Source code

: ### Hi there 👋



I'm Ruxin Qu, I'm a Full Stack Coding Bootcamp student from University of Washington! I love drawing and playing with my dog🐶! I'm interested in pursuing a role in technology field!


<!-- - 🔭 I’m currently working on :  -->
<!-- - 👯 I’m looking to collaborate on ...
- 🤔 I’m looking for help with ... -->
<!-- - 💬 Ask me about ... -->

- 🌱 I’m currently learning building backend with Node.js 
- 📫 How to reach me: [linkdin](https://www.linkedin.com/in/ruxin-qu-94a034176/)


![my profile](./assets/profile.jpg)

++++++++

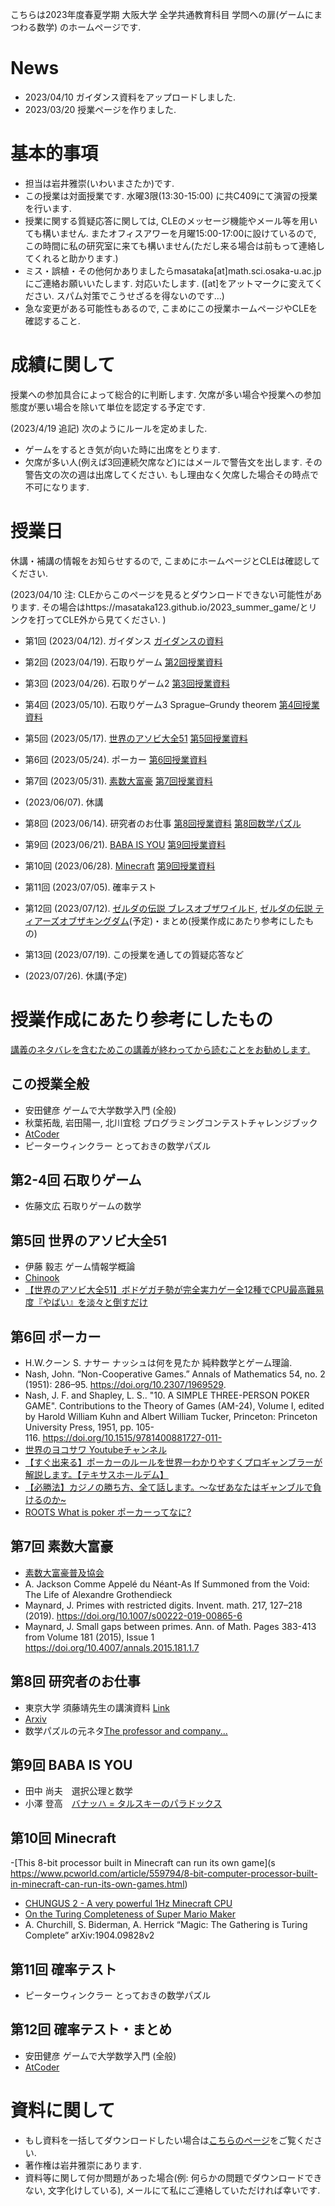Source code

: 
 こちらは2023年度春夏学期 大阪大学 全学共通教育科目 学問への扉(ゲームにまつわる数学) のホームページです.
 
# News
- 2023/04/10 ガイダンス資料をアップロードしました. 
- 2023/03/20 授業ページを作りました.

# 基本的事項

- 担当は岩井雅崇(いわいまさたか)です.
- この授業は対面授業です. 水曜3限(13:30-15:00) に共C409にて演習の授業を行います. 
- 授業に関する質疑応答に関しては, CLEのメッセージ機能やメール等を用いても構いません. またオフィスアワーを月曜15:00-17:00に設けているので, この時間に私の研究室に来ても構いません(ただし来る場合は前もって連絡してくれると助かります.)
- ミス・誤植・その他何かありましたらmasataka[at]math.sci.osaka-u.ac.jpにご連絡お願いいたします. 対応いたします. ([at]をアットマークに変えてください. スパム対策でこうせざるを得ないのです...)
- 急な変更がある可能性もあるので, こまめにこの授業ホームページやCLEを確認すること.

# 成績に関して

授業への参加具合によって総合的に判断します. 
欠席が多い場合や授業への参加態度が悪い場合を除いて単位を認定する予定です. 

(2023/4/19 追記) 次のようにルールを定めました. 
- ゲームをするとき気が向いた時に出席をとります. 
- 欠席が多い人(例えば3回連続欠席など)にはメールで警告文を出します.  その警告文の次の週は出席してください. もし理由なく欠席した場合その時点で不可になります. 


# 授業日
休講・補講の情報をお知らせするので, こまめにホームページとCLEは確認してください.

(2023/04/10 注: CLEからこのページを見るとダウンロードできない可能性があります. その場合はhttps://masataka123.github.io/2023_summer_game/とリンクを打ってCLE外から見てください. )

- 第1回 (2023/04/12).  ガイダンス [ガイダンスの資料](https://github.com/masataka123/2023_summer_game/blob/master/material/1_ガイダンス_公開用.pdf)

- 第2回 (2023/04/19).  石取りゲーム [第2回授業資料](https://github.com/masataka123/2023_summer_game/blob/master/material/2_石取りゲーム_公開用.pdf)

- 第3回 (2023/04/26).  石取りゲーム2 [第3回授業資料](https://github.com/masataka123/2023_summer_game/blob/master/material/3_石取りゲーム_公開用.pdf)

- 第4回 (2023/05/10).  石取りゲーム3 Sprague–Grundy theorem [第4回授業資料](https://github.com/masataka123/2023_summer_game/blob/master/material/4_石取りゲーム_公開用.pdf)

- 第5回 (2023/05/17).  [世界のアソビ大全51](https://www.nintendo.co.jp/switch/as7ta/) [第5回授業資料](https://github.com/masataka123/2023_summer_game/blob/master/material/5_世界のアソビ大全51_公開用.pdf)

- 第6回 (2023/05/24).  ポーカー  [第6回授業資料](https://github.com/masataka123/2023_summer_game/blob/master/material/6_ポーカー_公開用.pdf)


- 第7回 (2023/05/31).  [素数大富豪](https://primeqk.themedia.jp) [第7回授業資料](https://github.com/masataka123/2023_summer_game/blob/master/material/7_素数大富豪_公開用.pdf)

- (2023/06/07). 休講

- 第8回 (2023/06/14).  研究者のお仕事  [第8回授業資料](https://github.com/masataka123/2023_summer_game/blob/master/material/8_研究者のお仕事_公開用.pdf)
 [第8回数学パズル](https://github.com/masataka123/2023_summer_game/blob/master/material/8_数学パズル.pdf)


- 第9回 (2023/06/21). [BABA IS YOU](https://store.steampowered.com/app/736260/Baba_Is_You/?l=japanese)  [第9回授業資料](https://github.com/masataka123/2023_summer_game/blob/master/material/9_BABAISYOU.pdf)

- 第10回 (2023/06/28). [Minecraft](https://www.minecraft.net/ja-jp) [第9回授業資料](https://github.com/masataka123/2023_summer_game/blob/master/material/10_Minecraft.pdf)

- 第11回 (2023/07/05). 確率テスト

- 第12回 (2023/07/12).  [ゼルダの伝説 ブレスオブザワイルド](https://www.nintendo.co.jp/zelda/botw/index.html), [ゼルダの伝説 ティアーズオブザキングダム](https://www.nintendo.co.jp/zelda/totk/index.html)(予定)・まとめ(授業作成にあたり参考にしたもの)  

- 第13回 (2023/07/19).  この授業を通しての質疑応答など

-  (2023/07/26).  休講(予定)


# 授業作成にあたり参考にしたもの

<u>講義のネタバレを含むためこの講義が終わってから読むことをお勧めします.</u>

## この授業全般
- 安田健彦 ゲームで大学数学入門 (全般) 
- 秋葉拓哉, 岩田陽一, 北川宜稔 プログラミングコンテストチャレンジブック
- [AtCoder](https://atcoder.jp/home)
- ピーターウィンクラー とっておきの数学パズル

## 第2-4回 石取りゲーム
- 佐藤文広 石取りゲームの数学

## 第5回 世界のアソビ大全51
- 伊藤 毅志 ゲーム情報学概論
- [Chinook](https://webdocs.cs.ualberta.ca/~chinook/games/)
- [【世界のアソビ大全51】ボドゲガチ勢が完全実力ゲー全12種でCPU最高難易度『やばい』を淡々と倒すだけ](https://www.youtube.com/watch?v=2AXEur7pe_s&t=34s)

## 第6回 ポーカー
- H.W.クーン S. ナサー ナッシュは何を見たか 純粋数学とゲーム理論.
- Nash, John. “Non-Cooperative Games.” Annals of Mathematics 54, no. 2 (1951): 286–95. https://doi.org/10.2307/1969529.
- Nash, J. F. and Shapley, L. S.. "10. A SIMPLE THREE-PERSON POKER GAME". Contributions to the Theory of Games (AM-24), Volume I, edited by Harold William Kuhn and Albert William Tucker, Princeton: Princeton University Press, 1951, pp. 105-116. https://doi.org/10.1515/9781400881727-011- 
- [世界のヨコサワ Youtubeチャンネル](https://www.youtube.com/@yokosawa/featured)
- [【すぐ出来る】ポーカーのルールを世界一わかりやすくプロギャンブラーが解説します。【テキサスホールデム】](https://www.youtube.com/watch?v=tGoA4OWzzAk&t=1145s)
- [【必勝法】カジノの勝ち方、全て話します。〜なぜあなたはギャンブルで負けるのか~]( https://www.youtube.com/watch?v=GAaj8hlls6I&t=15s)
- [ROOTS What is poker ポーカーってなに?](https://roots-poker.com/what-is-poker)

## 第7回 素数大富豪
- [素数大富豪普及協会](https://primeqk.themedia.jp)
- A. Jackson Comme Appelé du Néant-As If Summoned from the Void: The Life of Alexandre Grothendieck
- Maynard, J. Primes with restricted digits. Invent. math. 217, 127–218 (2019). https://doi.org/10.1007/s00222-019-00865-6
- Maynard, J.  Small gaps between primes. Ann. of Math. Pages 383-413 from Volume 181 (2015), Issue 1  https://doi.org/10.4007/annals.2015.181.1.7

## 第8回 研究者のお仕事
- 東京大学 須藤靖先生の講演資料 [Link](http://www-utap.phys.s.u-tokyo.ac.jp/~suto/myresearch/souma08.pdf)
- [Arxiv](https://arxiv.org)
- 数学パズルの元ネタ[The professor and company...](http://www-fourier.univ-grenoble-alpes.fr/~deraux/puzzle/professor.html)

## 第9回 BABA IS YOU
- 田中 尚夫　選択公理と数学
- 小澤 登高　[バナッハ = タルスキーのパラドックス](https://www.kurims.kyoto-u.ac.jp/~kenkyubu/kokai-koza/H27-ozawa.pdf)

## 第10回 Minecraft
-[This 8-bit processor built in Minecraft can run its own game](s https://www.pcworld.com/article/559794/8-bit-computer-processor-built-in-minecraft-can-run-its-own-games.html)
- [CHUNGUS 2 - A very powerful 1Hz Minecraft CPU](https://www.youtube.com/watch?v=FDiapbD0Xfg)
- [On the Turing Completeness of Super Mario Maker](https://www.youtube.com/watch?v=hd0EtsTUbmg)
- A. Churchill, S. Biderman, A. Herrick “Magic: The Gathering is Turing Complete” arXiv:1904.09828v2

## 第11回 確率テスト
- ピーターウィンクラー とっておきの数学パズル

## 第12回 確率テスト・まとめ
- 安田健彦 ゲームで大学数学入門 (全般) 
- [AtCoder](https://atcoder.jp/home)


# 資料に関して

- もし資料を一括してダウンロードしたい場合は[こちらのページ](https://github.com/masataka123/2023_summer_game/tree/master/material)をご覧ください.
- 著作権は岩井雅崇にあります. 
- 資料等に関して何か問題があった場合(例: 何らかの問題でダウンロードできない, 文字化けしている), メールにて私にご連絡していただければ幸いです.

++++++++

WHAT THE TASK ASKS: Exactly how many lines of the data above hold the word "Turing"? The number is the whole answer.

TASK RESULT: 2